Hazel smiled and closed the door. “Didn’t mean to scare you. Just me.”

He moved slowly toward her, held his right hand out, and she came into his outstretched arm, leaned against his chest.

“What a day! Henny-Penny and Mr. Piers.” She called her boss, Ginny, Henny-Penny.

“Fix you a drink?”

“Yes, please,” Hazel said.

She was tired, so Carter did the dishes after dinner, and Timmy dried them and put them away.

Carter said as he was undressing for bed, “I’ve got to have dinner with Jenkins and Butterworth Friday night. They want me to meet some future client or something. I thought if you wanted to see anyone—”

“I doubt if I’ll want to do anything but get to bed early,” Hazel said, her face almost buried in the pillow.

Thus he prepared for Friday.

And he also considered standing O’Brien up. O’Brien wouldn’t talk immediately to the police, Carter thought, not unless he was in some overwrought and desperate condition which he didn’t appear to be in as yet. He’d wait and try asking for money again. But how long could that last? O’Brien had less to lose by exposing him than by standing trial for murder. Of course, before he ever stood trial, he’d come out with the real story. The plain fact was, O’Brien had him. Carter had got no further than this by Thursday.

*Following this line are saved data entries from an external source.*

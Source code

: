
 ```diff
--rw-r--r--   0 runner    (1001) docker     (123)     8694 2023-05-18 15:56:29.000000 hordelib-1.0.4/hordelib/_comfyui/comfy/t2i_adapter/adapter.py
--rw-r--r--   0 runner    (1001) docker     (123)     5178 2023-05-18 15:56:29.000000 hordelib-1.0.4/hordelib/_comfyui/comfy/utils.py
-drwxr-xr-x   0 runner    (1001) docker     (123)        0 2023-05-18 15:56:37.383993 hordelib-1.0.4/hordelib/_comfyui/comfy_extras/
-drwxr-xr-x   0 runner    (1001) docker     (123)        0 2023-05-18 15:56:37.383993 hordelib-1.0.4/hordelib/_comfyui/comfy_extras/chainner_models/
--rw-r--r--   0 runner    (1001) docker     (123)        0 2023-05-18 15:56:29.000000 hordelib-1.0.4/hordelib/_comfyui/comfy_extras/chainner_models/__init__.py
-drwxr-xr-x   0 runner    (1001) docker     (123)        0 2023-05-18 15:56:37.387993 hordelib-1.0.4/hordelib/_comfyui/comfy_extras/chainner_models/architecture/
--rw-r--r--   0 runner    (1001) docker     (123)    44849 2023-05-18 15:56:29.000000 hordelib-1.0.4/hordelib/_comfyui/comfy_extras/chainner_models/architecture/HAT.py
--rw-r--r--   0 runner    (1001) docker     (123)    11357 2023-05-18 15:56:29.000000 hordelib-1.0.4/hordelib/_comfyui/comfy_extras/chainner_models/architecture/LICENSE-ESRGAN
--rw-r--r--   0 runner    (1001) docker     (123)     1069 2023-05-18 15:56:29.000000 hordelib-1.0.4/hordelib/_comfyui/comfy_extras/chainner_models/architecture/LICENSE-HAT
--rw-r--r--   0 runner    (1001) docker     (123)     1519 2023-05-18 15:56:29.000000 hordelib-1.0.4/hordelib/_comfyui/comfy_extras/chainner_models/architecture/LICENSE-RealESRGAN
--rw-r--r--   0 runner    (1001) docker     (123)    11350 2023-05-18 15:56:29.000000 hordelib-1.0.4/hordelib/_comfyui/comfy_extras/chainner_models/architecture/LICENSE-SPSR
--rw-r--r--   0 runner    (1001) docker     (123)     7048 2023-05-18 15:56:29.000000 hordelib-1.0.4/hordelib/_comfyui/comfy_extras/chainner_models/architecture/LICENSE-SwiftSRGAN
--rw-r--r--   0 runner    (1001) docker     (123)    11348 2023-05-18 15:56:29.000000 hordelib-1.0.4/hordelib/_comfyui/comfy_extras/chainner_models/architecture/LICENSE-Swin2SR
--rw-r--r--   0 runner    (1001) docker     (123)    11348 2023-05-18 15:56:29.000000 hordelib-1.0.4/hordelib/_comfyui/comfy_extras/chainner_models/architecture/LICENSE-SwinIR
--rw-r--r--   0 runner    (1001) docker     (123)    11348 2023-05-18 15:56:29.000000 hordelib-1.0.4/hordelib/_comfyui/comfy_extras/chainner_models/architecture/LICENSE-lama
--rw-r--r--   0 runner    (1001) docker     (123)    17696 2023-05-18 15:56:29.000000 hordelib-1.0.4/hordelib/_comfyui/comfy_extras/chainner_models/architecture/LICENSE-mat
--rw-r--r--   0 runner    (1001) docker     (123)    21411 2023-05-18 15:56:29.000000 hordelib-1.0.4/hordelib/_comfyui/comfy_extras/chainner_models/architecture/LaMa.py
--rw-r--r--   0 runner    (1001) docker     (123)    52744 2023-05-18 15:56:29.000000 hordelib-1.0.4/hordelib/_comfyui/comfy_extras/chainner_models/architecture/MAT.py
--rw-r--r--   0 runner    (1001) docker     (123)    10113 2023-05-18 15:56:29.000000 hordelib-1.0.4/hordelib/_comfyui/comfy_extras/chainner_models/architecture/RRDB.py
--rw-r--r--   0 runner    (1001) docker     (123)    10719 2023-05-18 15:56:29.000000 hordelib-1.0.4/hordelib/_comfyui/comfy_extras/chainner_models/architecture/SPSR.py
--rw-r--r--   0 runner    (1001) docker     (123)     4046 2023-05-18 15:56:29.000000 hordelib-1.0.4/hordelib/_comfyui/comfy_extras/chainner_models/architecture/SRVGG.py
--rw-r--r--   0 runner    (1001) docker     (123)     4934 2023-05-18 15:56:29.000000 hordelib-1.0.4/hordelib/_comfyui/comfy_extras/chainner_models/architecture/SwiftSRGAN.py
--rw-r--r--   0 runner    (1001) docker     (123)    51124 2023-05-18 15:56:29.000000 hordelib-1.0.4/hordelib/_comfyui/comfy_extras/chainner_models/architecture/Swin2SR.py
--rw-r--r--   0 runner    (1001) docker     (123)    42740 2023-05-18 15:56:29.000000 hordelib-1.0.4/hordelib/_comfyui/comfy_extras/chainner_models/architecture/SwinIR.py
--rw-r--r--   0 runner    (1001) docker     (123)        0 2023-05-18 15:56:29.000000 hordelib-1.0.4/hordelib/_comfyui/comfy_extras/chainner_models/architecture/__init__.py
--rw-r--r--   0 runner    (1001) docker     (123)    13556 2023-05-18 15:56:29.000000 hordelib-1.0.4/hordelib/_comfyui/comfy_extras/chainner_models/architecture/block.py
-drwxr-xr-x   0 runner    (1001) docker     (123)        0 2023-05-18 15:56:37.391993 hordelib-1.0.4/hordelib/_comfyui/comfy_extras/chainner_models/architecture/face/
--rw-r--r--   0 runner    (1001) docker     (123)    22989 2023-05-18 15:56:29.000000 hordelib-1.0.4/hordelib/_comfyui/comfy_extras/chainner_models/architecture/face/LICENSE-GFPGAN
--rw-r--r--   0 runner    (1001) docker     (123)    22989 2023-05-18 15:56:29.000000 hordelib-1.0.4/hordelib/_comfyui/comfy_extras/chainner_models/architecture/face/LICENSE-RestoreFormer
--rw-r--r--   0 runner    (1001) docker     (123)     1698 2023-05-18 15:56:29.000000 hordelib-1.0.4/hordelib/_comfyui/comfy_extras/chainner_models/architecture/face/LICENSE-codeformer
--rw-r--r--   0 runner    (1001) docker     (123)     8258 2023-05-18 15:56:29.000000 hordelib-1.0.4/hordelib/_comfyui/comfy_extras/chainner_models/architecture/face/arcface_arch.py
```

He stood looking out of his window at the mist-blurred ships on the East River. A couple of functional tugs burrowed along in the water, and a rather nice-looking black and white and red freighter rode high as she moved out toward the Atlantic. On the other side of Manhattan, more beautiful ships were coming in and sailing off for Europe, South America, the Bahamas. In three months, he might be on one with Hazel. Everything at rest. Everything. Once he got over this hump. Wasn’t it worth it to try to kill O’Brien? O’Brien would never let it be pinned on himself. If O’Brien told his story, and it was not believed, if O’Brien were even tried and convicted, his story would leave a fatal doubt, a fatal wound in Hazel’s mind and in the minds of many other people. Even if Carter withstood all the grilling the police might give him, the doubt would remain, if O’Brien told his story well, and he would, because it was true.

On Thursday night, Carter and Hazel had Phyllis Millen over for dinner, and again nothing was said about the undiscovered killer of Sullivan, nothing about what the police were doing or might be doing. During coffee the telephone rang, and it was the Laffertys. Hazel spoke to Mrs. Lafferty, then to her husband. After a moment, he asked to speak to Carter.

“Hello,” Carter said, and the memory of the conversation they had had in French in the Japanese restaurant came back to him.
Every separation takes a little away from a man
. . . And every murder, Carter thought.

“Well, Philip. How are things?” Lafferty asked in his genial tone, in a manner that did not demand an answer. “What’s the latest on the front? Your wife said you had company, so maybe you can’t talk. But I wanted to say greetings and send you my good wishes.”

“Thanks very much. I don’t know that I’ve got anything to say,” Carter said, his back to Hazel and Phyllis, who were in the far corner of the big living room, and talking to each other now. “Things haven’t changed for several days. That’s all I know.”

“The papers are telling everything? All there is to know?”

“Yes.” Except Gawill’s rage, Carter thought, except the fact O’Brien was impatient for his payment. “Yes, that’s about it.— If anything does happen, I’m sure Hazel will let you know.”

They finished the conversation casually, and Carter returned to the table to pour snifters of brandy. His hand was very steady, rather his hands, as he used both to pour the bottle.

“Nice of them to call,” Hazel said.

“Yes. I like him.” Carter sat down.

“We must have them over. You know the Laffertys, don’t you Phyllis?”

Phyllis did.

The conversation trickled on. Carter hardly listened. He looked at his son, who was finishing his plate of ice cream. Timmy wore his best dark blue suit, a white shirt, and blue tie. The candlelight shone on his neatly combed blond hair. The phonograph dropped a new record and the Goldberg Variations began to play. Carter blinked away inexplicable tears. He took one of Hazel’s Seconals that night to be sure he got to sleep.